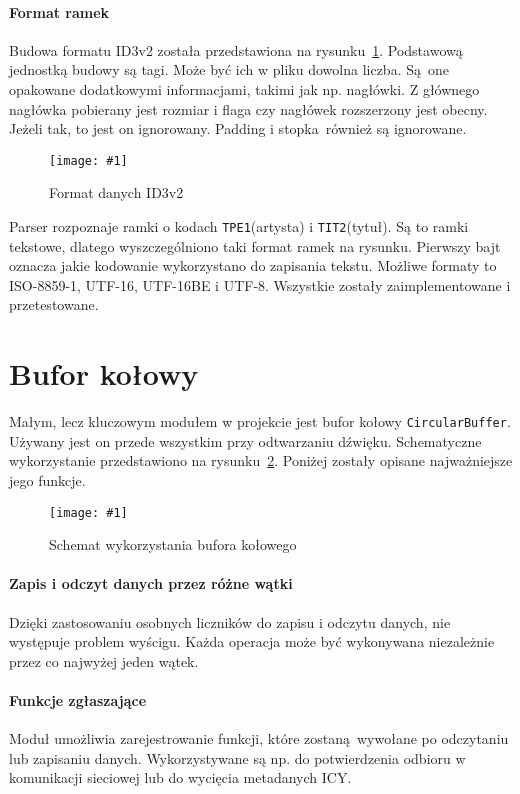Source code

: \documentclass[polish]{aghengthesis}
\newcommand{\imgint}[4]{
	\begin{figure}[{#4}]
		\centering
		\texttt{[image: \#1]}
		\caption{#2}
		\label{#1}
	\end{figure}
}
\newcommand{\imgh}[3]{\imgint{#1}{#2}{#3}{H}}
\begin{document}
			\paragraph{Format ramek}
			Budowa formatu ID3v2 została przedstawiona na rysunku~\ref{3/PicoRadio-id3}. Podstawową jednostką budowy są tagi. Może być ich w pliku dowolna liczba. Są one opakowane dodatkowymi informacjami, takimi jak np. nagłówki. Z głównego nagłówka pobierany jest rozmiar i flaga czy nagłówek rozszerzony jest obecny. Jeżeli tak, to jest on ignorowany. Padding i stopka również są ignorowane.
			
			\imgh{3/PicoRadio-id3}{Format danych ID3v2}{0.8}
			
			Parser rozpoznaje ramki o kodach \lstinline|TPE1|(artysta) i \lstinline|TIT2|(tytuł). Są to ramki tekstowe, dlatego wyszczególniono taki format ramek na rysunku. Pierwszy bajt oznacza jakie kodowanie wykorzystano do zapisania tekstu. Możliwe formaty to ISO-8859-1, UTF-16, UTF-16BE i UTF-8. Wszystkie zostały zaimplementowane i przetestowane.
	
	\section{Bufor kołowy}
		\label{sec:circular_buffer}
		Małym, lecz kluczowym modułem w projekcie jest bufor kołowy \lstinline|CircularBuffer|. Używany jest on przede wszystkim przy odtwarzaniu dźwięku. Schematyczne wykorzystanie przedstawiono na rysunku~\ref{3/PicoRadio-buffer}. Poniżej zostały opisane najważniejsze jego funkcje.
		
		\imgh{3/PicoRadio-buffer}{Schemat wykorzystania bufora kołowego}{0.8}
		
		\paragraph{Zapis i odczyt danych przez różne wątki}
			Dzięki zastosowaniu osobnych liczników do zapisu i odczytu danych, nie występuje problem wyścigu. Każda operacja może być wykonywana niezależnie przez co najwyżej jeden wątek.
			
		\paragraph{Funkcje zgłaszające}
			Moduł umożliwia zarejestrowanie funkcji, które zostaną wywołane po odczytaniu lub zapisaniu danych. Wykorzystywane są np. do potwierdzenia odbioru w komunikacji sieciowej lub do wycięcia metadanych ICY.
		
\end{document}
+---+
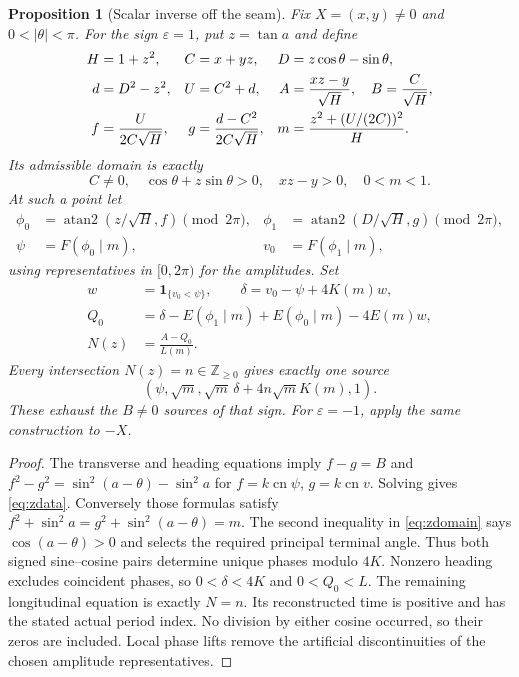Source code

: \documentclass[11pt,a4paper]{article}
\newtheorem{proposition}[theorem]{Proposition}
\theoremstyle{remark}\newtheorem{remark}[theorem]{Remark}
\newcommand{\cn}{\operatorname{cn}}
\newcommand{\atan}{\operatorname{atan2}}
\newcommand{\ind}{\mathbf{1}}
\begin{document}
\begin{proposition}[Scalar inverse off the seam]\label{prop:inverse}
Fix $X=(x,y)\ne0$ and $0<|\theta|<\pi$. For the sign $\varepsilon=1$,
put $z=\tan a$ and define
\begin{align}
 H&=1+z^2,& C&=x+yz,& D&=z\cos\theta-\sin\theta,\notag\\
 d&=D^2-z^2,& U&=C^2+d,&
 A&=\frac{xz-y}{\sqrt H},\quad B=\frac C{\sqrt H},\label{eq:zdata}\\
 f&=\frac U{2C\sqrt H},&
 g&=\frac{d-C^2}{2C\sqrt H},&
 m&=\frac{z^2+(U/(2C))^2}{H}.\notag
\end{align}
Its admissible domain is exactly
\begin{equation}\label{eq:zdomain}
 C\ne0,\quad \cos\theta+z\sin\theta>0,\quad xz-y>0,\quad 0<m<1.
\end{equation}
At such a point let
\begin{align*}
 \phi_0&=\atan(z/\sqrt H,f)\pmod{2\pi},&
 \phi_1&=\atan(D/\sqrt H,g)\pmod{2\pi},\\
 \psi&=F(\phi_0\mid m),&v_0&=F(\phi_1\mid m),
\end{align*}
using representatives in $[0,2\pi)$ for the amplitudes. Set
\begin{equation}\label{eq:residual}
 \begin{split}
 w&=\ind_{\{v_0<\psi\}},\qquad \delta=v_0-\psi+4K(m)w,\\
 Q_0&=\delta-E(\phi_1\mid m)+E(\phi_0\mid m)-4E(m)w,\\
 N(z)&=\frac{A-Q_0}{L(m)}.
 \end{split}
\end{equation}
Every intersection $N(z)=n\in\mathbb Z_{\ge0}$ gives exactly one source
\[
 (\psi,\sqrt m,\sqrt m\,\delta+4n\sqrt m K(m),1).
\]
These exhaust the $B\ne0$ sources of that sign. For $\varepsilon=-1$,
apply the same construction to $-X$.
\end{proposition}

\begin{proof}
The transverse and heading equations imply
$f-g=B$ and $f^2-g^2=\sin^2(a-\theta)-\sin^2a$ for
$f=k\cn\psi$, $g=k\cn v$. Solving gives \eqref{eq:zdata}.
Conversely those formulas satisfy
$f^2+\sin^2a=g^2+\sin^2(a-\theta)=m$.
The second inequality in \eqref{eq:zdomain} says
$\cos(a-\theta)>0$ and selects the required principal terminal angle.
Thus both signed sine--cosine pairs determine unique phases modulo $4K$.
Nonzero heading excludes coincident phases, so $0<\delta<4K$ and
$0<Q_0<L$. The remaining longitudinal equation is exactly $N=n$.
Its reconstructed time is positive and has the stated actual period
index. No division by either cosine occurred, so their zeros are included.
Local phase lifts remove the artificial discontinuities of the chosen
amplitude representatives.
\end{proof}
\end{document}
+---+
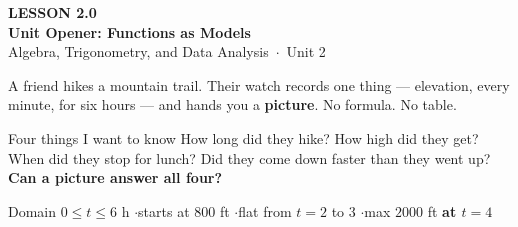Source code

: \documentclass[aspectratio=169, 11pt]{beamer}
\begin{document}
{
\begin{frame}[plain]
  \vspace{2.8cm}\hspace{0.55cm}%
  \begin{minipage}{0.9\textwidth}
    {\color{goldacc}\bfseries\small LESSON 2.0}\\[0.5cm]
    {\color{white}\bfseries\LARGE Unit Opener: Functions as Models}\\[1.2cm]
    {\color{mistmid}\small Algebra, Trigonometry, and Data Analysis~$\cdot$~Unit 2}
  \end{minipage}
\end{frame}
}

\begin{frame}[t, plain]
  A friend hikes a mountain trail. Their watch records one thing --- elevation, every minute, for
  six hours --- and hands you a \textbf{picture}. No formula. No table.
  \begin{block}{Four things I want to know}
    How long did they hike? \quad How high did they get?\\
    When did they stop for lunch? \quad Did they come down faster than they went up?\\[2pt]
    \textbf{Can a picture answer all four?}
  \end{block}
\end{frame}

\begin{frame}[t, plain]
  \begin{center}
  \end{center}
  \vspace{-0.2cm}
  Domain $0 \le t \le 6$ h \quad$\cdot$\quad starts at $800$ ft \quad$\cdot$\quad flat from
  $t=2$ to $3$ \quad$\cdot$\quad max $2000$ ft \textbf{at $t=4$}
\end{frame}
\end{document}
+---+
◆ WORK ITEM ◆
Please give the number of lines in the entries that contain the word "block", and nothing besides it.

◆ SOLVED PROBLEM ◆
2